The emergence of other nations within the officially constructed nation is based on the promotion of a distinctness among cultures-the mosaic-defining itself through opposition. In this fiction of Canada, this empty metaphor, one becomes a people only through the struggle for autonomy from the anonymous majority. Communications technology is one of the tools that cultures use to flex the rhetorics of their nationalism. Now that the old “Two Solitudes” story finds itself narrated through the barrel of a gun over various barricades around the Montreal area, we can hear it shatter, releasing fragments of other real cultures. The multiplication of solitudes into a lonely crowd brings us back to the radiophonic relationship, the voice and listener together alone. The nationalist language of radio has no A-Z, but might have some parallels elsewhere:
The introduction of northern control of communication technology in the North, therefore, seemed to be of particular interest to radio artists exploring alternative uses of the medium. Radio’s temporal and spatial qualities-it, too, does not parcel out time nor separate it from space-those paradoxical essences we in the South find so difficult to grasp, seemed to find a conceptual home in the Inuit matrix of thought. Is radio’s slavery to the distribution of music and news, to formatted programming for a formatted audience, inherent to the technology? or is it misuse that makes radio a mere distributor rather than an intimate communicator? Radio in the North presented an opportunity to observe the theoretical preoccupations of radio artists who feared that their medium had become just one more voice of authority, and hoped that the form of radio could demonstrate greater pluralism and malleability.

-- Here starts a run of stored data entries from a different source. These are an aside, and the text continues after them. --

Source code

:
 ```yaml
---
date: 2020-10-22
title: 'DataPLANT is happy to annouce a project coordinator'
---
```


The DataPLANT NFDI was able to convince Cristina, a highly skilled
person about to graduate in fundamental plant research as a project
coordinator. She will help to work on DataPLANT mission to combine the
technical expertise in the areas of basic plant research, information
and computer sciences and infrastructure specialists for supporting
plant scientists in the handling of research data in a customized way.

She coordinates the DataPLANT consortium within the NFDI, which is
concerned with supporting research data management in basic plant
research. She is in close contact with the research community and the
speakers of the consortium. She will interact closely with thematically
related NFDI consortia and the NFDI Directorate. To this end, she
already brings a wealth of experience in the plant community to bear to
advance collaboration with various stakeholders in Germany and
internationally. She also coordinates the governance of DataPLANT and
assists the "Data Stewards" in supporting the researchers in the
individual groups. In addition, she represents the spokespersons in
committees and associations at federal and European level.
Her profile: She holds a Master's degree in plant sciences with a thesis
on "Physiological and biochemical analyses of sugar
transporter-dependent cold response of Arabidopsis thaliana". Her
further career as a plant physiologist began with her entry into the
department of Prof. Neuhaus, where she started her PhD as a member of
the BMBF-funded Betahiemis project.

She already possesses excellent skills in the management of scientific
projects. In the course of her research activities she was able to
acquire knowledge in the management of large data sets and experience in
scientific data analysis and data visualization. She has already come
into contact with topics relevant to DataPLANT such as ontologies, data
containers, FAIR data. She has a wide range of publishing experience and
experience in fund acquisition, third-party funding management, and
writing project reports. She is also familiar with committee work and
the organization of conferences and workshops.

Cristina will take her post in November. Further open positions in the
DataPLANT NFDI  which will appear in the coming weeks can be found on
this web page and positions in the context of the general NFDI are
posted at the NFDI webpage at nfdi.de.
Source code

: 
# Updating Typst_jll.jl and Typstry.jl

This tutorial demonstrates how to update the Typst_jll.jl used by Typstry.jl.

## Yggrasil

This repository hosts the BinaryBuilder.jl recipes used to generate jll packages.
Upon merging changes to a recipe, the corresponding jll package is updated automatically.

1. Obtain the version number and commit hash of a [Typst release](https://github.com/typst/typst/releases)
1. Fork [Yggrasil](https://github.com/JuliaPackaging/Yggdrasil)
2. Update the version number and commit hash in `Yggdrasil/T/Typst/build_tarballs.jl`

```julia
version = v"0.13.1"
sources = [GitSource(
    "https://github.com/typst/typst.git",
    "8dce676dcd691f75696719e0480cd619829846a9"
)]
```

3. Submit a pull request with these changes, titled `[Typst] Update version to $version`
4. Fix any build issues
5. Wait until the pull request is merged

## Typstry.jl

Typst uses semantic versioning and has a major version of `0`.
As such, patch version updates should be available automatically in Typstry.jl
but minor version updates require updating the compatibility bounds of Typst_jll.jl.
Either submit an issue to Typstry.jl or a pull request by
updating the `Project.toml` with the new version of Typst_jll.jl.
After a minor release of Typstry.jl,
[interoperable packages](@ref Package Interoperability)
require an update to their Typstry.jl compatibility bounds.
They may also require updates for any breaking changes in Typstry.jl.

This sounds too good to be true. Within the context of the systematic genocidal attack on the North, by what Kevin McMahon calls “the rain of metal” (the DEW line, the James Bay hydro projects, Cruise Missile testing, pipelines, etc.), one could hardly celebrate; yet it sounded as if the Inuit may have been able to transcend not only government regulation, but the limits of radio itself: their disembodied voices were made whole in the context of their holistic culture. But this is an idealized scenario. Actually, sanctioned government experts implemented the introduction of communications technologies to the North, with their training at the ready. Primarily, it seems that Northerners could change the content of radio, but not its proscribed form.
I do not propose to participate in the carnage of the metal rain by further translating the Inuit other. We can never, however, dismiss challenges to the dominant format. Radio artists explore the nature of their medium, not to understand it but to reappropriate its potentialities, which remain constrained by category minute by minute across the country. The effects of categorical nationalism make radio a visible instrument. I believe that it is more at home in its nebulous, unseen world.
Ultimately, we cannot pretend that radio will ever replace the warmth of touch. It is inherently obtuse and one-sided. Its angle of transmission is ephemeral, deflecting and reflecting the dominant structures of our Statist constructions. Had the Northerners not been pre-formatted as Canadian nationals, they might have offered challenging insights into the relationships that stand.